Buldialect - Measuring Linguistic Unity and Diversity in Europe (2006-2010) was a joint project between the University of Tübingen, University of Groningen and Bulgarian Academy of Sciences sponsored by the Volkswagen Stiftung. The aim of this project was to a) create Bulgarian phonetic and lexical digital dialect data base; b) analyze the data using the existing statistical methods from dialectometry and compare it to the traditional scholarship; c) develop new quantitative methods that can be used to analyze dialect and language data. During the project, pronunciations variants of 156 words from 197 villages in Bulgarian were compiled and digitalized. Lexical data base consist of lexical varaints of 110 words collected from the same set of villages. The results of applying different quantitative techniques, both the old ones and those developed during the course of this project, to the Bulgarian pronunciation data have shown that some of the traditional divisions of this area have to be questioned and that they were not based purely on the linguistic criteria.

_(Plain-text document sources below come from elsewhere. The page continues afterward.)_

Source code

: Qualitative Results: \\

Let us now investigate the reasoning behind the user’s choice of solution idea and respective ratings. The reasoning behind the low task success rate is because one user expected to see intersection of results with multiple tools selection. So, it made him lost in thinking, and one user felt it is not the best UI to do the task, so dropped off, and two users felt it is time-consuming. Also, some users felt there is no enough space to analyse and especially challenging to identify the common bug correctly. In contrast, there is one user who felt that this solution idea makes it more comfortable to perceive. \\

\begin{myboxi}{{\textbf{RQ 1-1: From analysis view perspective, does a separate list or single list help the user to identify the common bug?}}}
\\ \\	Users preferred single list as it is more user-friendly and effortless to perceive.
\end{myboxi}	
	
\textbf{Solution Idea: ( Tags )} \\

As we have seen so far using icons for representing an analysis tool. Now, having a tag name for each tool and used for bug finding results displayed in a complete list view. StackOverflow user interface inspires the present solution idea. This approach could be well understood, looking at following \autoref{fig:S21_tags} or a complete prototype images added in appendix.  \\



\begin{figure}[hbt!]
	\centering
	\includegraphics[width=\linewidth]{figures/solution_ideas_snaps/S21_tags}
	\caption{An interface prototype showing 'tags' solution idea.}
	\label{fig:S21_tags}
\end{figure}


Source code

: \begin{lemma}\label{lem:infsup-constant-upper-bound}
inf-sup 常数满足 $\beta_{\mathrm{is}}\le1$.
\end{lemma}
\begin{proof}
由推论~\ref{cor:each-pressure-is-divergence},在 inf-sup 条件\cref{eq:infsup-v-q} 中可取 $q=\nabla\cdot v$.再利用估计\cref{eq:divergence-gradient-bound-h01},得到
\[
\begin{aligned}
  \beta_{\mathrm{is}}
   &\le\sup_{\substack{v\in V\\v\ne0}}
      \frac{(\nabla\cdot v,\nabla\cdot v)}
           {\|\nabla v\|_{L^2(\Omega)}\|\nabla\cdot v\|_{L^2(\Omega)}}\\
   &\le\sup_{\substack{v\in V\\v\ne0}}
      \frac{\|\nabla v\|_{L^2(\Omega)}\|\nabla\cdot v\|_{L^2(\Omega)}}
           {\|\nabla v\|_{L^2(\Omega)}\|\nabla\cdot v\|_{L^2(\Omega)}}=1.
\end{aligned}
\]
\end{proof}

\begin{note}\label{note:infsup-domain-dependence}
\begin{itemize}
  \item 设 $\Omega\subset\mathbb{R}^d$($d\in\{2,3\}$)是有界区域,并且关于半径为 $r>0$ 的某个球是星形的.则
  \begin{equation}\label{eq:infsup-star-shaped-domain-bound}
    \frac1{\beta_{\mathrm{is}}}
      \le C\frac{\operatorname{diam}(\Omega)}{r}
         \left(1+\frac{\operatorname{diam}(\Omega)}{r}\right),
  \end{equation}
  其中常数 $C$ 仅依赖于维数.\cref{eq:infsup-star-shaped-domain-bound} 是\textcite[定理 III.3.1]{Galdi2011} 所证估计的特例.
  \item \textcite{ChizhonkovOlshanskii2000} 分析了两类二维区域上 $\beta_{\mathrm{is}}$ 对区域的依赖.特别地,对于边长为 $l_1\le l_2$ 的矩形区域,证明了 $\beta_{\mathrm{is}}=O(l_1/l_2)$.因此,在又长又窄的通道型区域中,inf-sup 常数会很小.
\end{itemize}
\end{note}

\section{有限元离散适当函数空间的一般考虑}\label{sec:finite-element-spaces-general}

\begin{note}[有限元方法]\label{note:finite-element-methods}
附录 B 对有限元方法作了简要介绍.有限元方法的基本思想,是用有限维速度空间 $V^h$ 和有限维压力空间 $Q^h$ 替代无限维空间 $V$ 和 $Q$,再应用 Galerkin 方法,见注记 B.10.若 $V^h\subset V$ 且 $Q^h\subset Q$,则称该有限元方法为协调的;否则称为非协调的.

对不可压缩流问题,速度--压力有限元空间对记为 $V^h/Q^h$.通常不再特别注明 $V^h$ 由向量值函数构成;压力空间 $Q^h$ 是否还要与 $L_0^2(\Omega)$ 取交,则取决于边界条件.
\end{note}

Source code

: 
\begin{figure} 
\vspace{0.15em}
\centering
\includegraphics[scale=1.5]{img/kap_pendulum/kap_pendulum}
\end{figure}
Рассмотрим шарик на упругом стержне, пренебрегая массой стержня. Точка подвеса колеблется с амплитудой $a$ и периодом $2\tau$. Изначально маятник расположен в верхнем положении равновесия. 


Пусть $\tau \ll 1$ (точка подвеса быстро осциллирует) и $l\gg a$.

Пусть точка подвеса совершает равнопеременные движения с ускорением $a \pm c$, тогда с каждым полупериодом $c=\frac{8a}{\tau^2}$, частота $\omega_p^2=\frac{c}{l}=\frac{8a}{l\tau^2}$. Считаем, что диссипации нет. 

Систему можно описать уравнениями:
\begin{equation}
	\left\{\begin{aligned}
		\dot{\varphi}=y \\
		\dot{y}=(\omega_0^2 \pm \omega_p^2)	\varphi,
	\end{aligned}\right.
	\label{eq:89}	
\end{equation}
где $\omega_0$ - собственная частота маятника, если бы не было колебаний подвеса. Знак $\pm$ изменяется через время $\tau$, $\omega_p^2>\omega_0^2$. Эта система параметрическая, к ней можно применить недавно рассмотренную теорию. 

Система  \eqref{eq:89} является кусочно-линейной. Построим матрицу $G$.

- Erhard Hinrichs, PI, University of Tübingen
- Georgi Kolev, University of Sofia
- John Nerbonne, University of Groningen
- Petya Osenova, Bulgarian Academy of Sciences
- Jelena Prokić, University of Groningen
- Petar Shishkov, University of Sofia
- Kiril Simov, Bulgarian Academy of Sciences
- Thomas Zastrow, University of Tübingen
- Vladimir Zhobov, University of Sofia
The data is prepared by Prof. Dr. Vladimir Zhobov, Georgi Kolev and Petar Shishkov from the Sofia University. It is free for research purposes.
If you use phonetic data from the Buldialect project, please cite the following paper:
Jelena Prokić, John Nerbonne, Vladimir Zhobov, Petya Osenova, Kiril Simov, Thomas Zastrow, and Erhard Hinrichs. The computational analysis of Bulgarian dialect pronunciation. Serdica Journal of Computing, 3(3):269–298, 2009.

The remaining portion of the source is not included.